La explotación de los grandes recursos naturales de que disponen estos países, que van desde el petróleo al uranio, pasando por el hierro, manganeso e incluso los agrupados bajo la denominación de tierras raras, han estado por lo tanto en manos de las corporaciones francesas, a veces en dura pugna con las norteamericanas.
La estabilidad de buena parte de todos estos países se ha basado en personalidades erigidas en auténticos caudillos, tentados a menudo tanto de eternizarse en el poder como de hacer de éste una empresa hereditaria. El caso de los Bongo de Gabón es de los más significativos, puesto que el país no ha conocido en sesenta años más presidentes que a Omar, fallecido en 2009, y a su hijo Alí, que había revalidado su mandato en las elecciones de agosto, con los mismos abultados resultados de siempre, no reconocidos esta vez por su principal rival, Albert Ondo Ossa.
Los Bongo en Gabón, como Mohamed Bazoum en Níger, Roch Marc Christian Kaboré en Burkina Faso o Ibrahim Boubacar Keita en Mali, actuaron siempre como los grandes y bien pagados capataces de sus respectivos países, convertidos en la práctica en fincas de las multinacionales francesas. París tuvo siempre muy buen cuidado de dirigir con firmeza los asuntos relativos a sus antiguas colonias. El que fuera considerado como un auténtico “rey republicano”, el presidente François Mitterrand, instaló en el Palacio del Elíseo una célula dedicada exclusivamente a los asuntos africanos, que solo despachaba y rendía cuentas ante él.
La agresiva irrupción de Rusia y China en el continente, además de la sacudida del terrorismo islámico de las organizaciones adscritas a Al Qaeda y al Daesh, ha terminado por agitar el tablero geopolítico del Sahel y países aledaños con muchos visos de romperlo definitivamente. Los militares que han tomado el poder a través de los sucesivos golpes de Estado concitan adhesiones de la población en base a una argumentación simple: el país no obtiene los beneficios que le corresponderían a tenor de las materias primas que explotan los antiguos colonizadores. Razonamiento maniqueo que se traduce en una hostilidad manifiesta a Francia, y por extensión a la Unión Europea y a Occidente.
En el seno de los militares sublevados también emergen las diferencias. Algunas son tan sangrientas como las que libran en Sudán el general Abdel Fatah al Burhan y el que fuera su subordinado, el también general Mohamed Hamdan Daglo. Salvo rarísimas excepciones, todos se han formado en la educación práctica de la ley del más fuerte, de que es mejor ser temido que compadecido.

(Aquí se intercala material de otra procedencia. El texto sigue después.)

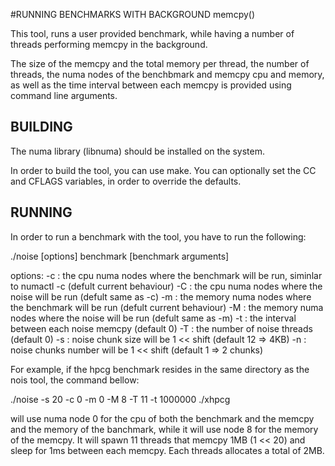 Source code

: #RUNNING BENCHMARKS WITH BACKGROUND memcpy()

This tool, runs a user provided benchmark, while having a number of threads performing memcpy in the background.

The size of the memcpy and the total memory per thread, the number of threads, the numa nodes of the benchbmark and memcpy cpu and memory, as well as the time interval between each memcpy is provided using command line arguments.

## BUILDING

The numa library (libnuma) should be installed on the system.

In order to build the tool, you can use make. You can optionally set the CC and CFLAGS variables, in order to override the defaults.

## RUNNING

In order to run a benchmark with the tool, you have to run the following:

./noise [options] benchmark [benchmark arguments]

options:
-c <nodes> : the cpu numa nodes where the benchmark will be run, siminlar to numactl -c (defult current behaviour)
-C <nodes> : the cpu numa nodes where the noise will be run (defult same as -c)
-m <nodes> : the memory numa nodes where the benchmark will be run (defult current behaviour)
-M <nodes> : the memory numa nodes where the noise will be run (defult same as -m)
-t <nsecs> : the interval between each noise memcpy (default 0)
-T <threads> : the number of noise threads (default 0)
-s <shift> : noise chunk size will be 1 << shift (default 12 => 4KB)
-n <shift> : noise chunks number will be 1 << shift (default 1 => 2 chunks)

For example, if the hpcg benchmark resides in the same directory as the nois tool, the command bellow:

./noise -s 20 -c 0 -m 0 -M 8 -T 11 -t 1000000 ./xhpcg

will use numa node 0 for the cpu of both the benchmark and the memcpy and the memory of the banchmark, while it will use node 8 for the memory of the memcpy.
It will spawn 11 threads that memcpy 1MB (1 << 20) and sleep for 1ms between each memcpy. Each threads allocates a total of 2MB.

La franja del Sahel es también un cruce de caminos complejo, donde fronteras trazadas con compás y cartabón son imposibles de guardar en la inmensidad del desierto del Sahara. Ahí se ventilan los centenares de miles de odiseas y tragedias de la cada vez más numerosa emigración que se deja sus pequeños ahorros, el pellejo y a menudo la vida por alcanzar esa Europa que los traficantes de seres humanos les pintan como el paraíso en la tierra.